Psalm 57:8-9, 10 and 12
The Gospel today proclaims the great truth that we have been chosen by God. The first election took place from all eternity. As Saint Paul says in the Letter to the Ephesians: God chose us in Christ “before the foundation of the world, that we should be holy and blameless before him” (1:4). This choice was that we become his children: “He destined us in love to be his sons through Jesus Christ” (1:5).
In the Old Testament, we see that God chose Noah to save the human race, Abraham to be our father in faith, the people of Israel to be his own and share in his holiness; Moses to lead his people out of slavery and through the desert; Joshua to lead the people into the promised land; David to be a royal shepherd after his own heart; prophets to communicate his will to the people. These men and women were chosen not because of their own merits, but rather freely by God. Furthermore, in spite of their weakness and fragility and lapses into sin, they responded to God’s initiative in faith and love. God continually chooses us out of love so that we in turn continually renew our choice of him: “I will be their God and they shall be my people” (Ezekiel 37:27; Jeremiah 31:33).
Before choosing the apostles, Jesus spent the night in prayer on the mountain. “The calling of the disciples is a prayer event; it is as if they were begotten in prayer, in intimacy with the Father” (Benedict XVI, Jesus of Nazareth, 170). The calling of the apostles is fruit of Jesus’ communion with the Father. On the night of the Last Supper, Jesus reminds his apostles that they have become his his friends and are no longer slaves. This new friendship-communion with God through Jesus Christ is a fruit of his passion and death. His love for us in his passion becomes the standard and model we are to imitate: “Love one another as I love you”.
Not only does Jesus give his apostles the new commandment of love, he also appoints his apostles for three things. First, the apostles are to go out; they are sent to the whole world in order to bring all nations to faith in Christ. Second, the are appointed to bear fruit. This fruit is the fruit of conversion to the faith and the interior and spiritual fruit of love, joy and peace. Thirdly, they are appointed to bear fruit that is lasting; it is a fruit that will not destroyed by death and sin (Thomas Aquinas, Commentary on the Gospel of John, 15, 3, n. 2027).

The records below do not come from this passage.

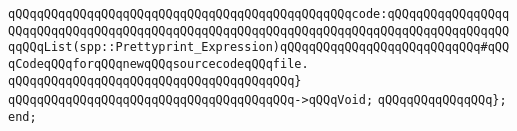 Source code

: \verb|qQQqqQQqqQQqqQQqqQQqqQQqqQQqqQQqqQQqqQQqqQQqqQQqcode:qQQqqQQqqQQqqQQqqQQqqQQqqQQqqQQqqQQqqQQqqQQqqQQqqQQqqQQqqQQqqQQqqQQqqQQqqQQqqQQqqQQqqQQqqQQqList(spp::Prettyprint_Expression)qQQqqQQqqQQqqQQqqQQqqQQqqQQq#qQQqCodeqQQqforqQQqnewqQQqsourcecodeqQQqfile.|\newline
\verb|qQQqqQQqqQQqqQQqqQQqqQQqqQQqqQQqqQQqqQQq}|\newline
\verb|qQQqqQQqqQQqqQQqqQQqqQQqqQQqqQQqqQQqqQQq->qQQqVoid;|\newline
\verb|qQQqqQQqqQQqqQQq};|\newline
\verb|end;|\newline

Today’s first reading records the concluding letter of the Council of Jerusalem. It honestly recognizes the mistake of some members of the Church in Jerusalem, who acted without a mandate from the Church. These Jewish Christians upset the Church in Antioch through their teachings and disturbed the peace that had received through the gift of the Holy Spirit.
Paul and Barnabas were correct in their teaching, but only represented one side of the debate. And so Jerusalem sent Judas and Silas along with them to Antioch to confirm the message of the Council: “It is the decision of the Holy Spirit and of us, not to place on you any burden beyond these necessities, namely to abstain from meat sacrificed to idols, from blood, from meats of strangled animals, and from unlawful marriage”. These last conditions are necessary for communal life between Jewish and Gentile Christians.
The mandate to abstain from meat sacrificed to idols, William Kurz, SJ comments, “persisted as a serious concern among mixed Jewish-Gentile Christian communities and is addressed at length by Paul in 1 Cor 8-10. Even though sacrificed meat was sometimes the readiest source of meat for poor people, the fact that it had first been offered to idols made it problematic not only for Jews but particularly also for Christians who understood that what is offered to idols is really offered to demons (1 Cor 10:20-21). Eating such meat was also liable to mislead new Christians into relapsing into their previous idolatrous practices” (Kurz, Acts of the Apostles, Baker Academic, 242).
The Church in Antioch received the letter and the Council’s decision with joy. The bonds of unity and charity between Jerusalem and Antioch were strengthened. The Council’s decision in favor of freedom from the burden of the Law of Moses gave a new impulse to the missionary outreach of Paul. The Holy Spirit, who was at work in the Council of Jerusalem, would lead Paul this time beyond Asia Minor to the Gentile cities of Macedonia. Through the efforts of Paul and the other Apostles, the Gospel reaches to the ends of the earth and all nations are brought, through faith, to share in Christ’s love, joy and peace.